Dhasvanth also allegedly killed his mother for money while being out on bail after being held for the girl’s rape-murder. The prosecution case was that the techie had lured the girl, who stayed in the same residential complex where he lived with parents at Mugalivakkam, telling her she could play with his dog. After raping and killing her on February 6 (2017), he burnt her body to hide identity. The police arrested him but he got bail in September. While on bail, he killed his mother on December 2 and fled to Mumbai with her jewellery. He was arrested there on December 6 but escaped from police custody the following day. He was nabbed in a joint operation with the Maharashtra police on December 8 and locked up in Puzhal jail to stand trial here.

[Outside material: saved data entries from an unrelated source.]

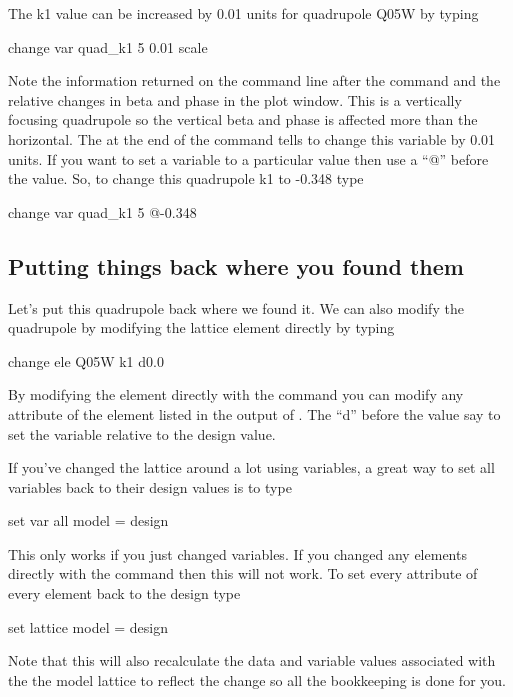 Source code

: The k1 value can be increased by 0.01 units for quadrupole Q05W by typing
\begin{example}
  change var quad\_k1 5 0.01
  scale
\end{example}
Note the information returned on the command line after the command and the relative changes in
beta and phase in the plot window. This is a vertically focusing quadrupole so
the vertical beta and phase is affected more than the horizontal. The 
at the end of the command tells \tao to change this variable by 0.01 units. If
you want to set a variable to a particular value then use a ``@'' before the
value. So, to change this quadrupole k1 to -0.348 type
\begin{example}
  change var quad\_k1 5 @-0.348
\end{example}

\subsection{Putting things back where you found them}
\label{ss:put_it_back}

Let's put this quadrupole back where we found it. We can also modify the quadrupole
by modifying the lattice element directly by typing
\begin{example}
  change ele Q05W k1 d0.0
\end{example}
By modifying the element directly with the  command you can
modify any attribute of the element listed in the output of .
The ``d'' before the value say to set the variable relative to the design value.

If you've changed the lattice around a lot using variables, a great way to set
all variables back to their design values is to type
\begin{example}
  set var all model = design
\end{example}
This only works if you just changed variables. If you changed any elements
directly with the  command then this will not work. To set
every attribute of every element back to the design type
\begin{example}
  set lattice model = design
\end{example}
Note that this will also recalculate the data and variable values associated with the
the model lattice to reflect the change so all the bookkeeping is done for you.


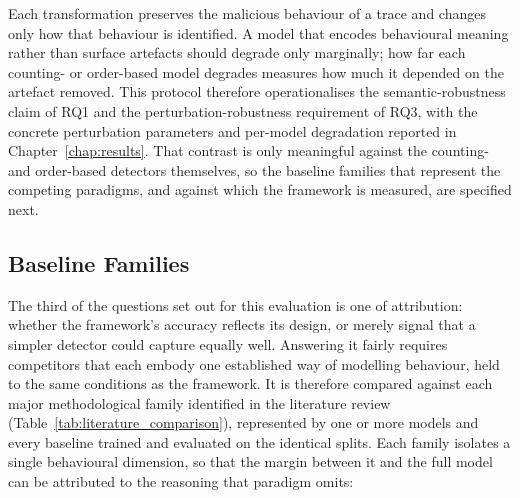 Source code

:\documentclass[%
    BCOR=10mm,
    DIV=13,
    toc=bibliography,
    toc=listof,
    oneside,
    12pt,
]{scrbook}
\begin{document}
Each transformation preserves the malicious behaviour of a trace and changes
only how that behaviour is identified. A model that encodes behavioural meaning
rather than surface artefacts should degrade only marginally; how far each
counting- or order-based model degrades measures how much it depended on the
artefact removed. This protocol therefore
operationalises the semantic-robustness claim of RQ1 and the
perturbation-robustness requirement of RQ3, with the concrete perturbation
parameters and per-model degradation reported in Chapter~\ref{chap:results}.
That contrast is only meaningful against the counting- and order-based detectors
themselves, so the baseline families that represent the competing paradigms, and
against which the framework is measured, are specified next.

\subsection{Baseline Families}
\label{subsec:baselines}

The third of the questions set out for this evaluation is one of attribution:
whether the framework's accuracy reflects its design, or merely signal that a
simpler detector could capture equally well. Answering it fairly requires
competitors that each embody one established way of modelling behaviour, held to
the same conditions as the framework. It is therefore compared against each
major methodological family identified in the literature review
(Table~\ref{tab:literature_comparison}), represented by one or more models and
every baseline trained and evaluated on the identical splits. Each family
isolates a single behavioural dimension, so that the margin between it and the
full model can be attributed to the reasoning that paradigm omits:
\end{document}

In his 135-page judgment, Judge Velmurugan held Dhasvanth guilty of all the prosecution’s charges made under the Indian Penal Code and those under the Protection of Children from Sexual Offences Act (POCSO Act). He referred to the Delhi’s Nirbhaya case—in which a para-medic student was raped in December 2012 by a gang of six persons—and said that the instant case merited death sentence. “There is no reason to award minimum punishment. If we don’t give maximum punishment, people will lose faith in the judiciary. There is every reason to award only maximum punishment in this case,” the judge said. n P3
Dhasvanth showed no emotions while the judge read out his verdict but as the latter was leaving the court hall, the techie called out to him, “sir, sir…”. Judge Velmurugan chose to ignore the call and walked away. While Dhasvanth’s lawyer said he would appeal against the conviction, the father of the girl-victim Babu, broke down after the judgment and said, “Justice has been delivered”. After composing himself, he hesitantly accepted a sweet from a packet offered by a kind police inspector who sought to express sympathy with the grieving parent. Babu’s counsel V. Kannadasan said while there was no eyewitness to the heinous crime, the prosecution could nail the techie based on circumstantial evidence and scientific evidence such as DNA and superimposition tests. In all, the court examined 30 witnesses, 45 documents and 19 pieces of evidence.